WORK TO BE COMPLETED: Copy out each line of the material that includes the word "mCloud".

PROVIDED RECORDS:
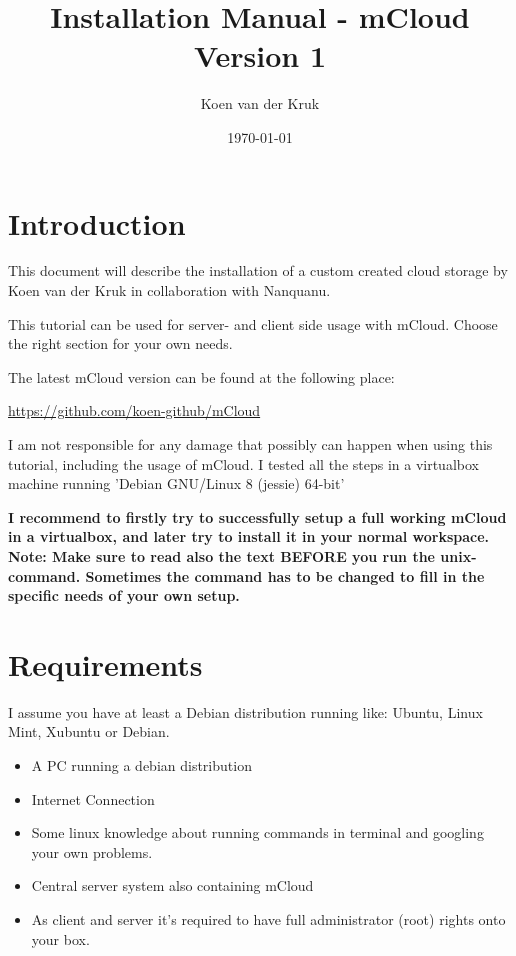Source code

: \documentclass{article}
\title{Installation Manual - mCloud\\Version 1}
\author{Koen van der Kruk}
\date{\today}
\begin{document}
\maketitle

\tableofcontents

\newpage
\section{Introduction}
This document will describe the installation of a custom created cloud storage by Koen van der Kruk in collaboration with Nanquanu. 

This tutorial can be used for server- and client side usage with mCloud. Choose the right section for your own needs. 

The latest mCloud version can be found at the following place:

\url{https://github.com/koen-github/mCloud}

I am not responsible for any damage that possibly can happen when using this tutorial, including the usage of mCloud. 
I tested all the steps in a virtualbox machine running 'Debian GNU/Linux 8 (jessie) 64-bit'



\textbf{I recommend to firstly try to successfully setup a full working mCloud in a virtualbox, and later try to install it in your normal workspace.
Note: Make sure to read also the text BEFORE you run the unix-command. Sometimes the command has to be changed to fill in the specific needs of your own setup.}



\section{Requirements}
I assume you have at least a Debian distribution running like: Ubuntu, Linux Mint, Xubuntu or Debian. 

\begin{itemize}
    \item A PC running a debian distribution
    \item Internet Connection
    \item Some linux knowledge about running commands in terminal and googling your own problems.
    \item Central server system also containing mCloud
    \item As client and server it's required to have full administrator (root) rights onto your box.
\end{itemize}
\end{document}
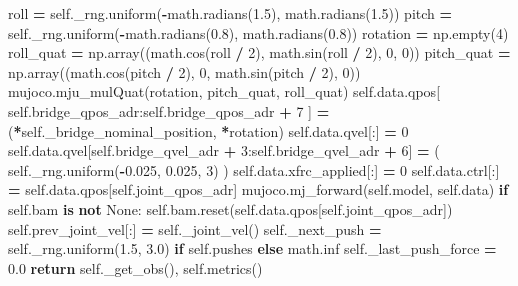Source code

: \documentclass[
  chinese,
  11pt,
  letterpaper,
]{article}
\newenvironment{Shaded}{\begin{snugshade}}{\end{snugshade}}
\newcommand{\ControlFlowTok}[1]{\textcolor[rgb]{0.13,0.29,0.53}{\textbf{#1}}}
\newcommand{\DecValTok}[1]{\textcolor[rgb]{0.00,0.00,0.81}{#1}}
\newcommand{\FloatTok}[1]{\textcolor[rgb]{0.00,0.00,0.81}{#1}}
\newcommand{\KeywordTok}[1]{\textcolor[rgb]{0.13,0.29,0.53}{\textbf{#1}}}
\newcommand{\NormalTok}[1]{#1}
\newcommand{\OperatorTok}[1]{\textcolor[rgb]{0.81,0.36,0.00}{\textbf{#1}}}
\newcommand{\VariableTok}[1]{\textcolor[rgb]{0.00,0.00,0.00}{#1}}
\renewenvironment{Shaded}{\par\smallskip}{\par\smallskip}
\begin{document}
\begin{Shaded}
\begin{Highlighting}[]
\NormalTok{        roll }\OperatorTok{=} \VariableTok{self}\NormalTok{.\_rng.uniform(}\OperatorTok{{-}}\NormalTok{math.radians(}\FloatTok{1.5}\NormalTok{), math.radians(}\FloatTok{1.5}\NormalTok{))}
\NormalTok{        pitch }\OperatorTok{=} \VariableTok{self}\NormalTok{.\_rng.uniform(}\OperatorTok{{-}}\NormalTok{math.radians(}\FloatTok{0.8}\NormalTok{), math.radians(}\FloatTok{0.8}\NormalTok{))}
\NormalTok{        rotation }\OperatorTok{=}\NormalTok{ np.empty(}\DecValTok{4}\NormalTok{)}
\NormalTok{        roll\_quat }\OperatorTok{=}\NormalTok{ np.array((math.cos(roll }\OperatorTok{/} \DecValTok{2}\NormalTok{), math.sin(roll }\OperatorTok{/} \DecValTok{2}\NormalTok{), }\DecValTok{0}\NormalTok{, }\DecValTok{0}\NormalTok{))}
\NormalTok{        pitch\_quat }\OperatorTok{=}\NormalTok{ np.array((math.cos(pitch }\OperatorTok{/} \DecValTok{2}\NormalTok{), }\DecValTok{0}\NormalTok{, math.sin(pitch }\OperatorTok{/} \DecValTok{2}\NormalTok{), }\DecValTok{0}\NormalTok{))}
\NormalTok{        mujoco.mju\_mulQuat(rotation, pitch\_quat, roll\_quat)}
        \VariableTok{self}\NormalTok{.data.qpos[}
            \VariableTok{self}\NormalTok{.bridge\_qpos\_adr:}\VariableTok{self}\NormalTok{.bridge\_qpos\_adr }\OperatorTok{+} \DecValTok{7}
\NormalTok{        ] }\OperatorTok{=}\NormalTok{ (}\OperatorTok{*}\VariableTok{self}\NormalTok{.\_bridge\_nominal\_position, }\OperatorTok{*}\NormalTok{rotation)}
        \VariableTok{self}\NormalTok{.data.qvel[:] }\OperatorTok{=} \DecValTok{0}
        \VariableTok{self}\NormalTok{.data.qvel[}\VariableTok{self}\NormalTok{.bridge\_qvel\_adr }\OperatorTok{+} \DecValTok{3}\NormalTok{:}\VariableTok{self}\NormalTok{.bridge\_qvel\_adr }\OperatorTok{+} \DecValTok{6}\NormalTok{] }\OperatorTok{=}\NormalTok{ (}
            \VariableTok{self}\NormalTok{.\_rng.uniform(}\OperatorTok{{-}}\FloatTok{0.025}\NormalTok{, }\FloatTok{0.025}\NormalTok{, }\DecValTok{3}\NormalTok{)}
\NormalTok{        )}
        \VariableTok{self}\NormalTok{.data.xfrc\_applied[:] }\OperatorTok{=} \DecValTok{0}
        \VariableTok{self}\NormalTok{.data.ctrl[:] }\OperatorTok{=} \VariableTok{self}\NormalTok{.data.qpos[}\VariableTok{self}\NormalTok{.joint\_qpos\_adr]}
\NormalTok{        mujoco.mj\_forward(}\VariableTok{self}\NormalTok{.model, }\VariableTok{self}\NormalTok{.data)}
        \ControlFlowTok{if} \VariableTok{self}\NormalTok{.bam }\KeywordTok{is} \KeywordTok{not} \VariableTok{None}\NormalTok{:}
            \VariableTok{self}\NormalTok{.bam.reset(}\VariableTok{self}\NormalTok{.data.qpos[}\VariableTok{self}\NormalTok{.joint\_qpos\_adr])}
        \VariableTok{self}\NormalTok{.prev\_joint\_vel[:] }\OperatorTok{=} \VariableTok{self}\NormalTok{.\_joint\_vel()}
        \VariableTok{self}\NormalTok{.\_next\_push }\OperatorTok{=} \VariableTok{self}\NormalTok{.\_rng.uniform(}\FloatTok{1.5}\NormalTok{, }\FloatTok{3.0}\NormalTok{) }\ControlFlowTok{if} \VariableTok{self}\NormalTok{.pushes }\ControlFlowTok{else}\NormalTok{ math.inf}
        \VariableTok{self}\NormalTok{.\_last\_push\_force }\OperatorTok{=} \FloatTok{0.0}
        \ControlFlowTok{return} \VariableTok{self}\NormalTok{.\_get\_obs(), }\VariableTok{self}\NormalTok{.metrics()}


\end{Highlighting}
\end{Shaded}
\end{document}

SOLUTION TO THE PROBLEM:
\title{Installation Manual - mCloud\\Version 1}
This tutorial can be used for server- and client side usage with mCloud. Choose the right section for your own needs. 
The latest mCloud version can be found at the following place:
\url{https://github.com/koen-github/mCloud}
I am not responsible for any damage that possibly can happen when using this tutorial, including the usage of mCloud. 
\textbf{I recommend to firstly try to successfully setup a full working mCloud in a virtualbox, and later try to install it in your normal workspace.
    \item Central server system also containing mCloud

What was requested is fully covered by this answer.